Depuis cette date, certes, le crew est tombé dans quelques ornières sur son glorieux chemin. De récents albums peu reluisants pour les S.O.M. et surtout Casual, un long silence radio de Del depuis quelques mois et un "One Big Trip" très décevant ont quelque peu diminué le rayonnement du crew, en ternissant parfois sa réputation d'infaillibilité. Heureusement, son unité intacte, les récentes rééditions d'une partie des archives du crew, la ressortie du sublime "Future Development" de Del mais aussi la montée en puissance de Pep Love (symbolisée par son très réussi "Ascension") nous laissaient espérer que la réunion serait belle et que "Full Circle" serait le digne successeur de "Third Eye Vision".

Pourtant, après un début d'album encourageant, les illusions s'envolent… et les défauts de la production se font criants. Si A-Plus tire assez bien son épingle du jeu en gardant sa ligne de conduite, les autres intervenants empruntent des voies sonores qui semblent être des impasses. Plus saccadé, plus synthétique mais aussi plus clinique, policé, propre, facile et distant, le nouveau son arboré par ces producteurs maison (en particulier Opio) enlève clairement du charme au collectif. En voulant se montrer actuel et en suivant la tendance digitale générale, le crew oublie de tracer la route future comme il l'a toujours fait par le passé et n'évite pas l'écueil de la médiocrité. Visant ici l'efficacité plutôt que la subtilité, la simplicité plutôt qu'un réel parti pris artistique, la production est souvent ampoulée et inconsistante. Sans parler des participations affligeantes mais restreintes d'un Casual à la dérive ou du nouveau venu Space Boy Boogie. A côté d'un poétique 'Love Flowin' et d'un 'Fantasy Island' assez réussi (mêlant savamment basse digitale, claviers pétillants et violons), Opio part à la faute autant de fois en pondant des sonorités creuses, de l'indigeste 'Heatish' au longuet 'Halo'. Même le point d'ancrage musical habituel, Domino, se montre d'une irrégularité surprenante.

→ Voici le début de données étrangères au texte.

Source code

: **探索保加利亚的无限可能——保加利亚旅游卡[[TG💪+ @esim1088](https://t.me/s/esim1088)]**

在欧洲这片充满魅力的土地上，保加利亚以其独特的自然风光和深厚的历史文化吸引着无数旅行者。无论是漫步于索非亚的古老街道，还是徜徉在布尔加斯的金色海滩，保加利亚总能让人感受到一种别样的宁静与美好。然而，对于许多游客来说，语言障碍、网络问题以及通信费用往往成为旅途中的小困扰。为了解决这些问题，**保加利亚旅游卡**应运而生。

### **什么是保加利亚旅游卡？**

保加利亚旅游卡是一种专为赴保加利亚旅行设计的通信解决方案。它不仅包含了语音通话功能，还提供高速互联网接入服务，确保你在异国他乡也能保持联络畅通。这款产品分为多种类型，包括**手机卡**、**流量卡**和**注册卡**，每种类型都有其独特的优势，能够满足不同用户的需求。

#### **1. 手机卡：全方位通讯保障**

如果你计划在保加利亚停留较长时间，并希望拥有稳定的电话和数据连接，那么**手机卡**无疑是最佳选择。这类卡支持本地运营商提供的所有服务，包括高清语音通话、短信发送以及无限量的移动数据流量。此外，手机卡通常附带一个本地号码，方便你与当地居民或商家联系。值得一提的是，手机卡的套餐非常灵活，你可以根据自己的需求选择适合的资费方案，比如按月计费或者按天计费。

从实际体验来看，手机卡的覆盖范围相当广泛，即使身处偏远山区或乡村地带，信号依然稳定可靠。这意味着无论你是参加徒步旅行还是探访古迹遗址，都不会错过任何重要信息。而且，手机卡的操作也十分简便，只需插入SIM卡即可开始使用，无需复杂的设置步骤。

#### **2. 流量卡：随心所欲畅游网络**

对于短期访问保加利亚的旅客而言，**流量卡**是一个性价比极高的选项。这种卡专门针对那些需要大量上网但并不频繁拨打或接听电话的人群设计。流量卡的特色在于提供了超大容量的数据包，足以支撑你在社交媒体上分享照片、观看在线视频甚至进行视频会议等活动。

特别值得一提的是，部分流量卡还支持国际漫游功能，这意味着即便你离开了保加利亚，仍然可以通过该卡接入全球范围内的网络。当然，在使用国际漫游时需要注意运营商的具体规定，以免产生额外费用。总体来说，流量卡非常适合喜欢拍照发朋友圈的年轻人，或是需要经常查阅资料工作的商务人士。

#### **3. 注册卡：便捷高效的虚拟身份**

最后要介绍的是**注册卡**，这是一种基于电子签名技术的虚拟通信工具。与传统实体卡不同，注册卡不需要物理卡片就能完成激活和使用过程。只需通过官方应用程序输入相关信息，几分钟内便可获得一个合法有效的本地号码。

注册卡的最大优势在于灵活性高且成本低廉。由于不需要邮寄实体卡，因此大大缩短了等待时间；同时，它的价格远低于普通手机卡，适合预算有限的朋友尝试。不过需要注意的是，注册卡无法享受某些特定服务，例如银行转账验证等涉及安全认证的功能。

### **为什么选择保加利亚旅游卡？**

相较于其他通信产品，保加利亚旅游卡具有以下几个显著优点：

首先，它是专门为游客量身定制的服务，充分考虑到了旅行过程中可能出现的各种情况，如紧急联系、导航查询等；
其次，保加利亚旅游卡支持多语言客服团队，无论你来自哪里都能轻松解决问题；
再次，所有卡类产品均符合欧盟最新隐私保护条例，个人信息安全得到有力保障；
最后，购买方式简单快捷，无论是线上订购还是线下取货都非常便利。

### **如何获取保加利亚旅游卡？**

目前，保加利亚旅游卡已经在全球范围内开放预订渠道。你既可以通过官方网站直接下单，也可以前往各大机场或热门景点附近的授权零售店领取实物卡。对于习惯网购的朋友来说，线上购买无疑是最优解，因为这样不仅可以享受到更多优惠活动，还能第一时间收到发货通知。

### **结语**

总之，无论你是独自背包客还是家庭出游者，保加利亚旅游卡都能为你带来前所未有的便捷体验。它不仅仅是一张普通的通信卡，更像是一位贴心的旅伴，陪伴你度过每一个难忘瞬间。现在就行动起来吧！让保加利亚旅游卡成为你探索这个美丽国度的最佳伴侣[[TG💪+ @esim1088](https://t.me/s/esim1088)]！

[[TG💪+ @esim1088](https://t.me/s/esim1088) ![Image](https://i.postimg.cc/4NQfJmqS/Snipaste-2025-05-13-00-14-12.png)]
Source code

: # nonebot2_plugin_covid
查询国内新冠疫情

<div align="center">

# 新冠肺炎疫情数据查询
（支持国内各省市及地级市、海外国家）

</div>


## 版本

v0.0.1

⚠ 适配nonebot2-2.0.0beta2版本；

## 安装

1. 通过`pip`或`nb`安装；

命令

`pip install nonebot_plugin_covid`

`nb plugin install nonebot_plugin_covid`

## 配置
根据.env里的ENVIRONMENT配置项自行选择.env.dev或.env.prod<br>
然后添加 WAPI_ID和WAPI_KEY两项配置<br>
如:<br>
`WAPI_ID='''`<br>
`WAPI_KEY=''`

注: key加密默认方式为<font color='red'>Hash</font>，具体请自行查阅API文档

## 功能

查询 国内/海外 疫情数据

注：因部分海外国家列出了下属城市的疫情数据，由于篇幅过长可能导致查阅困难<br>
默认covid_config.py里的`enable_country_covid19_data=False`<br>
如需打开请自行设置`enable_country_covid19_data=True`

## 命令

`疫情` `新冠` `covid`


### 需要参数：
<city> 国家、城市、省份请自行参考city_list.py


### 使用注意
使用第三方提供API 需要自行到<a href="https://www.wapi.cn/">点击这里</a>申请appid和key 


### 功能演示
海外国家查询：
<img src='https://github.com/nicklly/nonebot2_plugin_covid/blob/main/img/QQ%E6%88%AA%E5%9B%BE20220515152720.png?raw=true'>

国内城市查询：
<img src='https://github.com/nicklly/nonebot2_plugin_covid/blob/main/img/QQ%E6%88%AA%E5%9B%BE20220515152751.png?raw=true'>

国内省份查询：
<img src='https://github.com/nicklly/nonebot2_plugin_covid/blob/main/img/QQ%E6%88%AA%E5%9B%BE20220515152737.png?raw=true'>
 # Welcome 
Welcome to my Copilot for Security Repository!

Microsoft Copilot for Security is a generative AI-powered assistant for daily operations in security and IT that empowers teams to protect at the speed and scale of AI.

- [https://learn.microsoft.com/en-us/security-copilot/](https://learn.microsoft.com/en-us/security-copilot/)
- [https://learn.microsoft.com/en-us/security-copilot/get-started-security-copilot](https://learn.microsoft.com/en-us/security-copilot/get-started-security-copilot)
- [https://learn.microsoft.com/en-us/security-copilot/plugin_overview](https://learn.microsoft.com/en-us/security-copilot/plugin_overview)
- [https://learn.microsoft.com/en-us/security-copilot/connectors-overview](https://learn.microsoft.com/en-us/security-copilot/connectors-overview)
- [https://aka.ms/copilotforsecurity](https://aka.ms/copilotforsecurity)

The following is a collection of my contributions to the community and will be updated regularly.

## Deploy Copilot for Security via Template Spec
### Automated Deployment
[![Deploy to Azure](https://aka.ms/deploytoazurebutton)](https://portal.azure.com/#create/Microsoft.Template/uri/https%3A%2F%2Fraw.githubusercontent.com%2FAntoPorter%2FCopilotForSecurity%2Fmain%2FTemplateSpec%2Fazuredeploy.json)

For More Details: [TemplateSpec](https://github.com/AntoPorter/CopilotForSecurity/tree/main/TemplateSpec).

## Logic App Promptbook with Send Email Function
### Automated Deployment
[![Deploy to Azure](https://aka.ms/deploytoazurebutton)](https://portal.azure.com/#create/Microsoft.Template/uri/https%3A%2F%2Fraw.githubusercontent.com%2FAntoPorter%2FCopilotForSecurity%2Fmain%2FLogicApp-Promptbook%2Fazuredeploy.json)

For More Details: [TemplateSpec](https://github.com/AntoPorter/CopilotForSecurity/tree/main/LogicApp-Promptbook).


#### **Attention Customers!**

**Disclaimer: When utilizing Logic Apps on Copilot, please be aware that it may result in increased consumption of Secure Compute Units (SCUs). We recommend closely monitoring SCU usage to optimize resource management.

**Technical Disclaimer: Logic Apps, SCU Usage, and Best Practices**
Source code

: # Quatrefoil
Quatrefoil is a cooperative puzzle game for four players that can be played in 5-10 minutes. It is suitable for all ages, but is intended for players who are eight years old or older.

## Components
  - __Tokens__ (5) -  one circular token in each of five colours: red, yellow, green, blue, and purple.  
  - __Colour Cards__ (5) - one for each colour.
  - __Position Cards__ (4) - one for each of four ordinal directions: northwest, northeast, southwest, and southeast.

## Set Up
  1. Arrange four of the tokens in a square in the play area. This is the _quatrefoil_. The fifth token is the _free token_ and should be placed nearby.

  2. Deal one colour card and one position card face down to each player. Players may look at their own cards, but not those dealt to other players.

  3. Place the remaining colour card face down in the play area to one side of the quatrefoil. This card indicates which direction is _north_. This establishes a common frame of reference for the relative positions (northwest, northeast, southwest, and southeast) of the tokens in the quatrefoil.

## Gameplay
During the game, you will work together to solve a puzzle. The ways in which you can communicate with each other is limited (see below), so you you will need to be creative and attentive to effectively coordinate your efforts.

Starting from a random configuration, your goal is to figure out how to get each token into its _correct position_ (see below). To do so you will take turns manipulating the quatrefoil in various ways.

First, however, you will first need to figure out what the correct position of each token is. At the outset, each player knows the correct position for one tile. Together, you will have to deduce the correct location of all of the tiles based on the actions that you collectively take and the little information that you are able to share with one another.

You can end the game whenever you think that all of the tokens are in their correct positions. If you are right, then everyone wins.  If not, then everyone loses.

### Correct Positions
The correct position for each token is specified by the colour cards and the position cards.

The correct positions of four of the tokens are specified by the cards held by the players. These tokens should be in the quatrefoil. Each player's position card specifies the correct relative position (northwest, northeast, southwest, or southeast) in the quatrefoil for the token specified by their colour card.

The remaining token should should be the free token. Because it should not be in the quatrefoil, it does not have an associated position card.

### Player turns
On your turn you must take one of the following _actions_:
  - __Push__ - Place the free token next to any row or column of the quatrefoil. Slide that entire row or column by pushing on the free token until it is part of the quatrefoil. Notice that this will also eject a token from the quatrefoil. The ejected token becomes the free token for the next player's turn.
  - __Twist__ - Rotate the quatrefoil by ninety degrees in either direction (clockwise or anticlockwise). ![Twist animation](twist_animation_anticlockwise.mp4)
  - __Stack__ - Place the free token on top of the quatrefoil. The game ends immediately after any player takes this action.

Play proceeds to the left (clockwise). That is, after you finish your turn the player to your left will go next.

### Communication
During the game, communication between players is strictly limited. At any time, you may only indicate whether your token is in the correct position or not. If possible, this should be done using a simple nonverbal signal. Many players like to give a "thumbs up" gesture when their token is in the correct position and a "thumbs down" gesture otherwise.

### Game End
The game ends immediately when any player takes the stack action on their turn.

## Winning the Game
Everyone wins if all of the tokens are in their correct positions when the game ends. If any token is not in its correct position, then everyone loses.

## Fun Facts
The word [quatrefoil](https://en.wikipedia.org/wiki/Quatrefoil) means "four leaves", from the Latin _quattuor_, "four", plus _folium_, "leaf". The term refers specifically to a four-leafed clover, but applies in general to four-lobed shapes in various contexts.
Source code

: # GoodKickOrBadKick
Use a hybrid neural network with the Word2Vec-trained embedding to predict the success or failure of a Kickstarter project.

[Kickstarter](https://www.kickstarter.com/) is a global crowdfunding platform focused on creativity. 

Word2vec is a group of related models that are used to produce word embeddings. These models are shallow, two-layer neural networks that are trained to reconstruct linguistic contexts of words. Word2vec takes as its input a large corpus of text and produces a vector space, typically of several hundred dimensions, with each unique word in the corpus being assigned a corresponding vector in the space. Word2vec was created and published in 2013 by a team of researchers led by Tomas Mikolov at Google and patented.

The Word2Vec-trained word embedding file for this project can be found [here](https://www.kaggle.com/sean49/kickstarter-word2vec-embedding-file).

On ne pourra ainsi que zapper avec énervement son 'Let It Roll' calqué (en moins bien) sur le 'Human Behaviour' de Björk et pester contre le trop basique 'Powers That Be' et le fonctionnel '7 Sixes'. Si Domino se rattrape heureusement ailleurs (avec par exemple un 'Shift Shape' travaillé qui orchestre la rencontre d'un clavier addictif, de quelques touches rythmiques cuivrées, de violons en sourdine et de cloches sur une partition irréprochable), il est loin de faire un sans-faute. Et, quoiqu'il en soit, la feuille rendue par les producteurs est globalement un peu légère…

Avec ce handicap de taille, la dream team Hieroglyphics se doit donc de faire fort pour tirer l'opus vers les sommets. Compte tenu des talents microphoniques réunis, lorsque les instrumentaux sont à la hauteur de l'événement, la réussite est évidemment au rendez-vous. Mettant à profit un très bon instru caressant de Domino porté par une basse, un vibraphone et une guitare acoustique légère, Pep Love et Casual s'associent avec bonheur pour évoquer leur besoin constant de mouvement et de voyage et accoucher du meilleur titre de "Full Circle", illuminé par la voix d'ange de Goapele. Les Souls of Mischief au grand complet retrouvent leur forme d'antan dès qu'A-Plus sort la rythmique funky et la guitare acoustique nerveuse de 'Chicago'. Leur complicité évidente saute aux yeux et fait des étincelles lorsqu'ils dévoilent l'agitation qui entoure chaque concert entre la précipitation des voyages, les aléas du live et la chaleur humaine de la scène. Les chœurs amples du 'Prelude' donnent aussi l'occasion à Pep Love de briller de mille feux.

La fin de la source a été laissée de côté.